Great Project Management



  • So I have sat idle on a project 4 weeks now (I have plenty of other projects to keep me busy). The project was to add layered contract billing. My billing stuff was done when I was asked to modify it to itemize the billing items by the contract that it was billed from. Not a big deal I made the change, only to see a PK violation. I knew why right away, the layered contract IDs would need to be added to the table, and added to the clustered index. (Yep all of the tables here uses 5-10 clustered column indexes).

    I asked my project manager about this, and she said that the scripts were already done for those tables to do this and was waiting for the DBAs to take care of them.  (Took 2 weeks to get that answered)

    It took 2 weeks to get the changes made to the DB....

    I finally had time to work on changing the classes that handle the 2 tables effected today. As I am about to start I say to myself "Self... do you think other forms might be using these classes then just my billing piece? Self, sounds like something I should check". A quick check idenified over 20 other forms and classes that are impacted by this.

    I politely ask my PM if she was aware of this and got my head chewed off that I should have told her this 4 weeks ago. (I have not been asked to do any of the impact analysis, she has relied on the contractor she hired to, and he did not do one for these tables because it was not part of the original requirements. Not his fault, all hers for not letting him know or asking for another IA).

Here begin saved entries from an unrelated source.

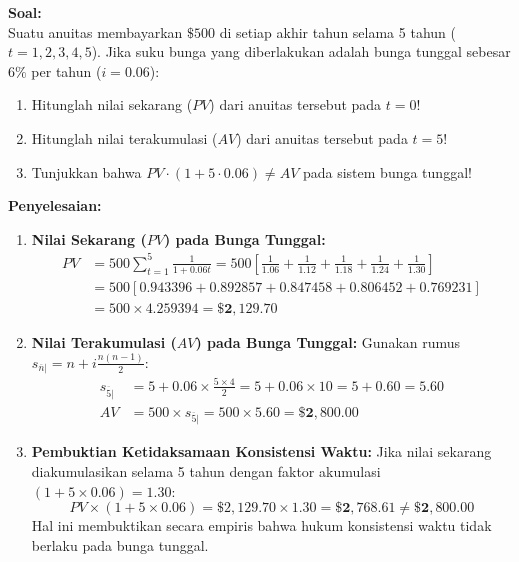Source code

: \documentclass[11pt,a4paper]{article}
\begin{document}
\begin{examplebox}
\textbf{Soal:}\\
Suatu anuitas membayarkan $\$500$ di setiap akhir tahun selama 5 tahun ($t = 1, 2, 3, 4, 5$). Jika suku bunga yang diberlakukan adalah bunga tunggal sebesar $6\%$ per tahun ($i = 0.06$):
\begin{enumerate}[label=(\alph*)]
    \item Hitunglah nilai sekarang ($PV$) dari anuitas tersebut pada $t = 0$!
    \item Hitunglah nilai terakumulasi ($AV$) dari anuitas tersebut pada $t = 5$!
    \item Tunjukkan bahwa $PV \cdot (1 + 5 \cdot 0.06) \neq AV$ pada sistem bunga tunggal!
\end{enumerate}

\vspace{0.5em}
\textbf{Penyelesaian:}\\
\begin{enumerate}[label=(\alph*)]
    \item \textbf{Nilai Sekarang ($PV$) pada Bunga Tunggal:}
    \begin{align*}
        PV &= 500 \sum_{t=1}^5 \frac{1}{1 + 0.06t} = 500 \left[ \frac{1}{1.06} + \frac{1}{1.12} + \frac{1}{1.18} + \frac{1}{1.24} + \frac{1}{1.30} \right] \\[0.4em]
           &= 500 \left[ 0.943396 + 0.892857 + 0.847458 + 0.806452 + 0.769231 \right] \\[0.4em]
           &= 500 \times 4.259394 = \mathbf{\$2{,}129.70}
    \end{align*}

    \item \textbf{Nilai Terakumulasi ($AV$) pada Bunga Tunggal:}
    Gunakan rumus $s_{\overline{n}|} = n + i \frac{n(n-1)}{2}$:
    \begin{align*}
        s_{\overline{5}|} &= 5 + 0.06 \times \frac{5 \times 4}{2} = 5 + 0.06 \times 10 = 5 + 0.60 = 5.60 \\[0.4em]
        AV &= 500 \times s_{\overline{5}|} = 500 \times 5.60 = \mathbf{\$2{,}800.00}
    \end{align*}

    \item \textbf{Pembuktian Ketidaksamaan Konsistensi Waktu:}
    Jika nilai sekarang diakumulasikan selama 5 tahun dengan faktor akumulasi $(1 + 5 \times 0.06) = 1.30$:
    \begin{equation*}
        PV \times (1 + 5 \times 0.06) = \$2{,}129.70 \times 1.30 = \mathbf{\$2{,}768.61} \neq \mathbf{\$2{,}800.00}
    \end{equation*}
    Hal ini membuktikan secara empiris bahwa hukum konsistensi waktu tidak berlaku pada bunga tunggal.
\end{enumerate}
\end{examplebox}
\end{document}
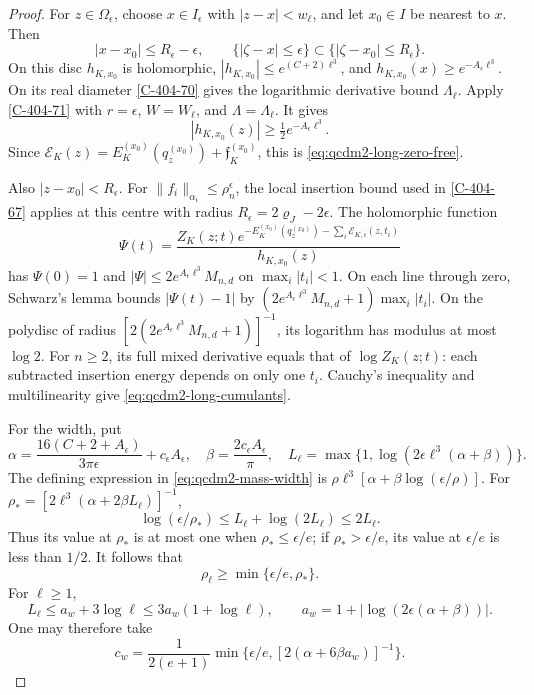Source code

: \documentclass[11pt,letterpaper,reqno]{amsart}
\theoremstyle{definition}
\theoremstyle{remark}
\begin{document}
\begin{proof}
For \(z\in\Omega_\epsilon\), choose \(x\in I_\epsilon\)
with \(|z-x|<w_\ell\), and let \(x_0\in I\) be nearest to
\(x\). Then
\[
 |x-x_0|\le R_\epsilon-\epsilon,\qquad
 \{|\zeta-x|\le\epsilon\}\subset
                        \{|\zeta-x_0|\le R_\epsilon\}.
\]
On this disc \(h_{K,x_0}\) is holomorphic,
\(|h_{K,x_0}|\le e^{(C+2)\ell^3}\), and
\(h_{K,x_0}(x)\ge e^{-A_\epsilon\ell^3}\).
On its real diameter \cref{C-404-70} gives the logarithmic
derivative bound \(\Lambda_\ell\).
Apply \cref{C-404-71} with \(r=\epsilon\),
\(W=W_\ell\), and \(\Lambda=\Lambda_\ell\). It gives
\[
 |h_{K,x_0}(z)|\ge\tfrac12e^{-A_\epsilon\ell^3}.
\]
Since
\(\mathcal E_K(z)=E_K^{(x_0)}(q_z^{(x_0)})
                       +\mathfrak f_K^{(x_0)}\),
this is \eqref{eq:qcdm2-long-zero-free}.

Also \(|z-x_0|<R_\epsilon\). For
\(\|f_i\|_{\alpha_i}\le\rho_n^\epsilon\), the local insertion
bound used in \cref{C-404-67} applies at this centre with
radius \(R_\epsilon=2\varrho_J-2\epsilon\).
The holomorphic function
\[
 \Psi(t)=
 \frac{Z_K(z;t)
       e^{-E_K^{(x_0)}(q_z^{(x_0)})
              -\sum_i\mathcal E_{K,i}(z,t_i)}}
      {h_{K,x_0}(z)}
\]
has \(\Psi(0)=1\) and
\(|\Psi|\le2e^{A_\epsilon\ell^3}M_{n,d}\) on
\(\max_i|t_i|<1\).
On each line through zero, Schwarz's lemma bounds
\(|\Psi(t)-1|\) by
\((2e^{A_\epsilon\ell^3}M_{n,d}+1)\max_i|t_i|\).
On the polydisc of radius
\([2(2e^{A_\epsilon\ell^3}M_{n,d}+1)]^{-1}\),
its logarithm has modulus at most \(\log2\).
For \(n\ge2\), its full mixed derivative equals that of
\(\log Z_K(z;t)\): each subtracted insertion energy depends
on only one \(t_i\). Cauchy's inequality and multilinearity
give \eqref{eq:qcdm2-long-cumulants}.

For the width, put
\[
 \alpha=\frac{16(C+2+A_\epsilon)}{3\pi\epsilon}
                         +c_\epsilon A_\epsilon,\quad
 \beta=\frac{2c_\epsilon A_\epsilon}{\pi},\quad
 L_\ell=\max\{1,\log(2\epsilon\ell^3(\alpha+\beta))\}.
\]
The defining expression in \eqref{eq:qcdm2-mass-width} is
\(\rho\ell^3[\alpha+\beta\log(\epsilon/\rho)]\).
For
\(\rho_*=[2\ell^3(\alpha+2\beta L_\ell)]^{-1}\),
\[
 \log(\epsilon/\rho_*)\le
 L_\ell+\log(2L_\ell)\le2L_\ell.
\]
Thus its value at \(\rho_*\) is at most one when
\(\rho_*\le\epsilon/e\); if \(\rho_*>\epsilon/e\),
its value at \(\epsilon/e\) is less than \(1/2\).
It follows that
\[
 \rho_\ell\ge\min\{\epsilon/e,\rho_*\}.
\]
For \(\ell\ge1\),
\[
 L_\ell\le a_w+3\log\ell
       \le3a_w(1+\log\ell),\qquad
 a_w=1+|\log(2\epsilon(\alpha+\beta))|.
\]
One may therefore take
\[
 c_w=\frac1{2(e+1)}
       \min\{\epsilon/e,[2(\alpha+6\beta a_w)]^{-1}\}.
\]
\end{proof}
\end{document}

    Now I am waiting for her to tell me how this is all going to be fixed because she wants this in production in 7 days...



  • Sometimes, when a bad project manager shouts at you, the best thing you can do is shout back.

     Other times, the best thing you can do is find a different project to work on.

    It's sad, but it's true :(
     



  • Management by intimidation is usually a sign that the yeller/manager is incompetent and realizes this, or made a mistake him/herself and realizes this and is very insecure. The yelling is an attempt to distract and misdirect blame. In my experience, this is a consistent rule.


     



     



  • @matthewr81 said:

    "do you think other forms might be using these classes then just my billing piece?"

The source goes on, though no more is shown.